Le crépuscule des idoles (et l’aube confusionniste)

La semaine écoulée a été marquée par une nouvelle séquence éminemment polyphonique de laquelle certains marqueurs ont surnagé, dans cet espèce de maelstrom des plus détonants et de brouhaha généralisé sur les réseaux sociaux.

La semaine écoulée a été marquée par une nouvelle séquence éminemment polyphonique de laquelle certains marqueurs ont surnagé, dans cet espèce de maelstrom des plus détonants et de brouhaha généralisé sur les réseaux sociaux.

Couvrez ces statues que je ne saurais voir

Statue de De Gaulle souillée, à la peinture jaune, à Pavillon-sous-Bois en Seine-Saint-Denis. Statue de Gallieni aux Invalides taguée en début de semaine, puis recouverte d’un drap noir, hier en fin d’après-midi, par des militants anti-racistes, parmi lesquels figuraient l’ancien footballeur international français Vikash Dhorasoo. Destin cocasse et ironique que celui de Joseph Gallieni, gouverneur militaire de Paris pendant la Première Guerre mondiale, grand artisan de l’épopée symbolique des taxis de la Marne et devenu Maréchal de France à titre posthume en 1921, que d’être la proie d’un ancien footballeur, ayant écumé les clubs européens les plus huppés de l’Olympique lyonnais (OL) de Jean-Michel Aulas au Milan AC de Silvio Berlusconi, et qui a choisi une retraite militante en rejoignant avec corps et bagages les rangs de La France Insoumise (LFI). Mais l’époque ne s’embarrasse ni des paradoxes, ni des faits de gloires passés qui pèsent bien peu, il faut bien le reconnaître, pour les adeptes contemporains de la philosophie à coups de marteau et de la lecture biographique a posteriori avec pour seule dominante le réquisitoire à charges. La société post-confinement aura, en partie, accouché d’une forme contemporaine de remise en question où les réseaux sociaux sont le lieu de procès, à la chaîne et par contumace, de figures historiques. Ces figures défuntes, parce qu’elles mangent les pissenlits par la racine pour le dire trivialement, n’ont pas le loisir d’assister, fût-ce de manière passive et jouée d’avance, à ces procès de Moscou et de Prague contemporains qui ont cela d’inquiétant qu’ils ne sont ni le fait d’un régime totalitaire, ni celui d’un groupuscule révolutionnaire engagé dans une ascension irrésistible, mais davantage d’un mélange des genres diffus et bizarre où se côtoient indigénistes, SJW, “wokistes”, altermondialistes et autres idéologues du monde d’après.

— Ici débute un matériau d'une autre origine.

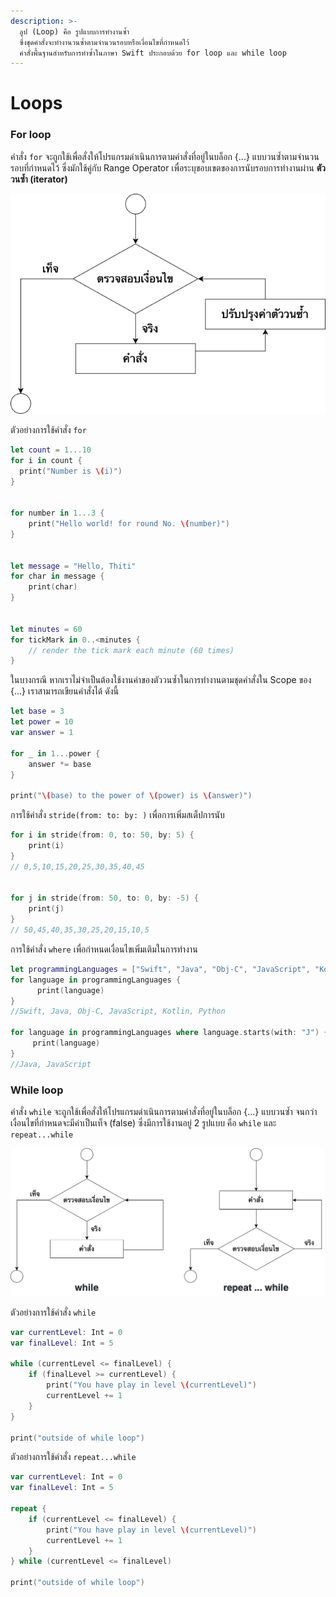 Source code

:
 ```yaml
---
description: >-
  ลูป (Loop) คือ รูปแบบการทำงานซ้ำ
  ซึ่งชุดคำสั่งจะทำงานวนซ้ำตามจำนวนรอบหรือเงื่อนไขที่กำหนดไว้
  คำสั่งพื้นฐานสำหรับการทำซ้ำในภาษา Swift ประกอบด้วย for loop และ while loop
---
```


# Loops

### For loop

คำสั่ง `for` จะถูกใช้เพื่อสั่งให้โปรแกรมดำเนินการตามคำสั่งที่อยู่ในบล็อก {...} แบบวนซ้ำตามจำนวนรอบที่กำหนดไว้ ซึ่งมักใช้คู่กับ Range Operator เพื่อระบุขอบเขตของการนับรอบการทำงานผ่าน **ตัววนซ้ำ \(iterator\)** 

![&#xE1C;&#xE31;&#xE07;&#xE07;&#xE32;&#xE19;&#xE02;&#xE2D;&#xE07;&#xE04;&#xE33;&#xE2A;&#xE31;&#xE48;&#xE07; for](.gitbook/assets/untitled-diagram-2%20%281%29.png)

ตัวอย่างการใช้คำสั่ง `for`

```swift
let count = 1...10
for i in count {
  print("Number is \(i)")
}


for number in 1...3 {
	print("Hello world! for round No. \(number)")
}


let message = "Hello, Thiti"
for char in message {
    print(char)
}


let minutes = 60
for tickMark in 0..<minutes {
    // render the tick mark each minute (60 times)
}


```

ในบางกรณี หากเราไม่จำเป็นต้องใช้งานค่าของตัววนซ้ำในการทำงานตามชุดคำสั่งใน Scope ของ {...} เราสามารถเขียนคำสั่งได้ ดังนี้

```swift
let base = 3
let power = 10
var answer = 1

for _ in 1...power {
    answer *= base   
}

print("\(base) to the power of \(power) is \(answer)")
```

การใช้คำสั่ง `stride(from: to: by: )` เพื่อการเพิ่มสเต็ปการนับ

```swift
for i in stride(from: 0, to: 50, by: 5) {
    print(i) 
}
// 0,5,10,15,20,25,30,35,40,45 


for j in stride(from: 50, to: 0, by: -5) {
    print(j)
}
// 50,45,40,35,30,25,20,15,10,5
```

การใช้คำสั่ง `where` เพื่อกำหนดเงื่อนไขเพิ่มเติมในการทำงาน

```swift
let programmingLanguages = ["Swift", "Java", "Obj-C", "JavaScript", "Kotlin", "Python"]
for language in programmingLanguages {
      print(language)
}
//Swift, Java, Obj-C, JavaScript, Kotlin, Python

for language in programmingLanguages where language.starts(with: "J") {
     print(language)
}
//Java, JavaScript
```

### While loop

คำสั่ง `while` จะถูกใช้เพื่อสั่งให้โปรแกรมดำเนินการตามคำสั่งที่อยู่ในบล็อก {...} แบบวนซ้ำ จนกว่าเงื่อนไขที่กำหนดจะมีค่าเป็นเท็จ \(false\) ซึ่งมีการใช้งานอยู่ 2 รูปแบบ คือ `while` และ `repeat...while`

![&#xE1C;&#xE31;&#xE07;&#xE07;&#xE32;&#xE19;&#xE02;&#xE2D;&#xE07;&#xE04;&#xE33;&#xE2A;&#xE31;&#xE48;&#xE07; while &#xE41;&#xE25;&#xE30; repeat ... while](.gitbook/assets/untitled-diagram-3%20%281%29.png)

ตัวอย่างการใช้คำสั่ง `while`

```swift
var currentLevel: Int = 0
var finalLevel: Int = 5

while (currentLevel <= finalLevel) {
    if (finalLevel >= currentLevel) {
        print("You have play in level \(currentLevel)")
        currentLevel += 1
    }
}

print("outside of while loop")
```

ตัวอย่างการใช้คำสั่ง `repeat...while`

```swift
var currentLevel: Int = 0
var finalLevel: Int = 5

repeat {
    if (currentLevel <= finalLevel) {
        print("You have play in level \(currentLevel)")
        currentLevel += 1
    }
} while (currentLevel <= finalLevel)

print("outside of while loop")
```

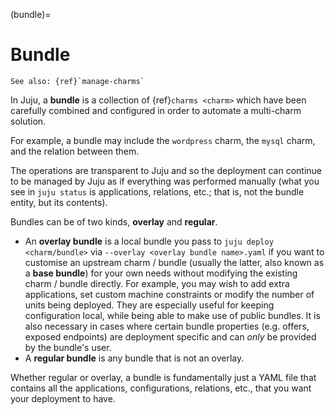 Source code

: (bundle)=
# Bundle

```{ibnote}
See also: {ref}`manage-charms`
```

In Juju, a **bundle** is a collection of {ref}`charms <charm>` which have been carefully combined and configured in order to automate a multi-charm solution.

For example, a bundle may include the `wordpress` charm, the `mysql` charm, and the relation between them.

The operations are transparent to Juju and so the deployment can continue to be managed by Juju as if everything was performed manually (what you see in `juju status` is applications, relations, etc.; that is, not the bundle entity, but its contents).

Bundles can be of two kinds, **overlay** and **regular**.

- An **overlay bundle** is a local bundle you pass to `juju deploy <charm/bundle>` via `--overlay <overlay bundle name>.yaml` if you want to customise an upstream charm / bundle (usually the latter, also known as a **base bundle**) for your own needs without modifying the existing charm / bundle directly. For example, you may wish to add extra applications, set custom machine constraints or modify the number of units being deployed. They are especially useful for keeping configuration local, while being able to make use of public bundles. It is also necessary in cases where certain bundle properties (e.g. offers, exposed endpoints) are deployment specific and can _only_ be provided by the bundle's user.
- A **regular bundle** is any bundle that is not an overlay.


Whether regular or overlay, a bundle is fundamentally just a YAML file that contains all the applications, configurations, relations, etc., that you want your deployment to have.


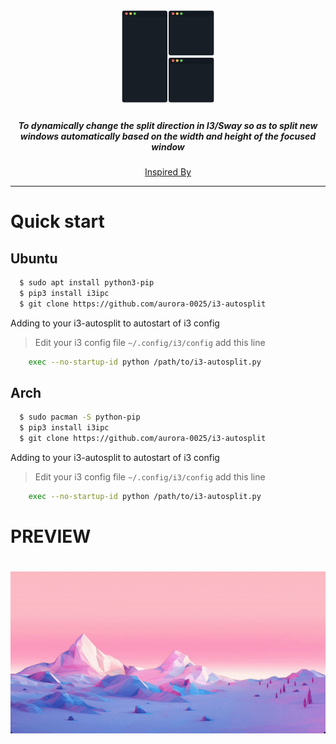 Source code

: <h1 align="center">
  <img width=150 src="https://github.com/aurora-0025/i3-autosplit/blob/master/i3-autosplit.png?raw=true"/><br/>
</h1>
<h5 align="center">To dynamically change the split direction in I3/Sway so as to split new windows automatically based on the width and height of the focused window</h3>

<p align="center"><a href="https://github.com/olemartinorg/i3-alternating-layout">Inspired By</a></p>

---

# Quick start

## Ubuntu

```bash
  $ sudo apt install python3-pip
  $ pip3 install i3ipc
  $ git clone https://github.com/aurora-0025/i3-autosplit 
```
Adding to your i3-autosplit to autostart of i3 config

> Edit your i3 config file `~/.config/i3/config` add this line

```bash
    exec --no-startup-id python /path/to/i3-autosplit.py
```

## Arch

```bash
  $ sudo pacman -S python-pip 
  $ pip3 install i3ipc
  $ git clone https://github.com/aurora-0025/i3-autosplit
```
Adding to your i3-autosplit to autostart of i3 config

> Edit your i3 config file `~/.config/i3/config` add this line

```bash
    exec --no-startup-id python /path/to/i3-autosplit.py
```
# PREVIEW
<h1 align="center">
  <img src="./images/preview.gif"/><br/>
</h1>






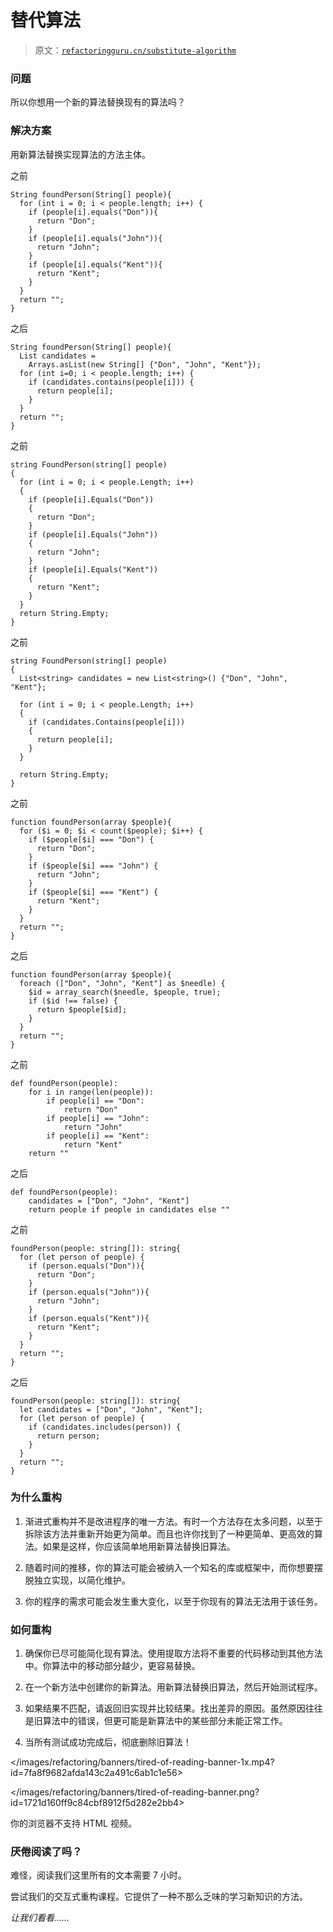 # 替代算法

> 原文：[`refactoringguru.cn/substitute-algorithm`](https://refactoringguru.cn/substitute-algorithm)

### 问题

所以你想用一个新的算法替换现有的算法吗？

### 解决方案

用新算法替换实现算法的方法主体。

之前

```
String foundPerson(String[] people){
  for (int i = 0; i < people.length; i++) {
    if (people[i].equals("Don")){
      return "Don";
    }
    if (people[i].equals("John")){
      return "John";
    }
    if (people[i].equals("Kent")){
      return "Kent";
    }
  }
  return "";
}
```

之后

```
String foundPerson(String[] people){
  List candidates =
    Arrays.asList(new String[] {"Don", "John", "Kent"});
  for (int i=0; i < people.length; i++) {
    if (candidates.contains(people[i])) {
      return people[i];
    }
  }
  return "";
}
```

之前

```
string FoundPerson(string[] people)
{
  for (int i = 0; i < people.Length; i++) 
  {
    if (people[i].Equals("Don"))
    {
      return "Don";
    }
    if (people[i].Equals("John"))
    {
      return "John";
    }
    if (people[i].Equals("Kent"))
    {
      return "Kent";
    }
  }
  return String.Empty;
}
```

之前

```
string FoundPerson(string[] people)
{
  List<string> candidates = new List<string>() {"Don", "John", "Kent"};

  for (int i = 0; i < people.Length; i++) 
  {
    if (candidates.Contains(people[i])) 
    {
      return people[i];
    }
  }

  return String.Empty;
}
```

之前

```
function foundPerson(array $people){
  for ($i = 0; $i < count($people); $i++) {
    if ($people[$i] === "Don") {
      return "Don";
    }
    if ($people[$i] === "John") {
      return "John";
    }
    if ($people[$i] === "Kent") {
      return "Kent";
    }
  }
  return "";
}
```

之后

```
function foundPerson(array $people){
  foreach (["Don", "John", "Kent"] as $needle) {
    $id = array_search($needle, $people, true);
    if ($id !== false) {
      return $people[$id];
    }
  }
  return "";
}
```

之前

```
def foundPerson(people):
    for i in range(len(people)):
        if people[i] == "Don":
            return "Don"
        if people[i] == "John":
            return "John"
        if people[i] == "Kent":
            return "Kent"
    return ""
```

之后

```
def foundPerson(people):
    candidates = ["Don", "John", "Kent"]
    return people if people in candidates else ""

```

之前

```
foundPerson(people: string[]): string{
  for (let person of people) {
    if (person.equals("Don")){
      return "Don";
    }
    if (person.equals("John")){
      return "John";
    }
    if (person.equals("Kent")){
      return "Kent";
    }
  }
  return "";
}
```

之后

```
foundPerson(people: string[]): string{
  let candidates = ["Don", "John", "Kent"];
  for (let person of people) {
    if (candidates.includes(person)) {
      return person;
    }
  }
  return "";
}
```

### 为什么重构

1.  渐进式重构并不是改进程序的唯一方法。有时一个方法存在太多问题，以至于拆除该方法并重新开始更为简单。而且也许你找到了一种更简单、更高效的算法。如果是这样，你应该简单地用新算法替换旧算法。

1.  随着时间的推移，你的算法可能会被纳入一个知名的库或框架中，而你想要摆脱独立实现，以简化维护。

1.  你的程序的需求可能会发生重大变化，以至于你现有的算法无法用于该任务。

### 如何重构

1.  确保你已尽可能简化现有算法。使用提取方法将不重要的代码移动到其他方法中。你算法中的移动部分越少，更容易替换。

1.  在一个新方法中创建你的新算法。用新算法替换旧算法，然后开始测试程序。

1.  如果结果不匹配，请返回旧实现并比较结果。找出差异的原因。虽然原因往往是旧算法中的错误，但更可能是新算法中的某些部分未能正常工作。

1.  当所有测试成功完成后，彻底删除旧算法！

</images/refactoring/banners/tired-of-reading-banner-1x.mp4?id=7fa8f9682afda143c2a491c6ab1c1e56>

</images/refactoring/banners/tired-of-reading-banner.png?id=1721d160ff9c84cbf8912f5d282e2bb4>

你的浏览器不支持 HTML 视频。

### 厌倦阅读了吗？

难怪，阅读我们这里所有的文本需要 7 小时。

尝试我们的交互式重构课程。它提供了一种不那么乏味的学习新知识的方法。

*让我们看看……*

Guerre des Boutons 2.0 à Dijon

Et s’il n’y avait que les statues à vaciller en ce mois de juin on pourrait nous objecter que, décidément, nous faisons beaucoup de cas pour des amas de ferraille et de bronze, désuets, que le temps aurait bien fini par éroder au demeurant, certes avec plus de lenteur que les petits coups de marteaux de nos contemporains. Pourtant, derrière ces épiphénomènes qui ne vont pas sans faire écho, à leur manière et, bien évidemment, toutes choses égales par ailleurs, à certaines aspirations des dadaïstes du siècle précédent, la trame qui se noue dépasse de loin les seuls coups de pinceaux, de marteaux et d’aérosols. Car en parallèle de ces actions, ou en perpendiculaire d’ailleurs, tend les faits apparaissent comme entremêlés lorsqu’ils en viennent à être médiatisés sur les réseaux sociaux, en raison notamment de logiques internes de percolation thématiques, d’autres faits saillants se sont cristallisés cette semaine.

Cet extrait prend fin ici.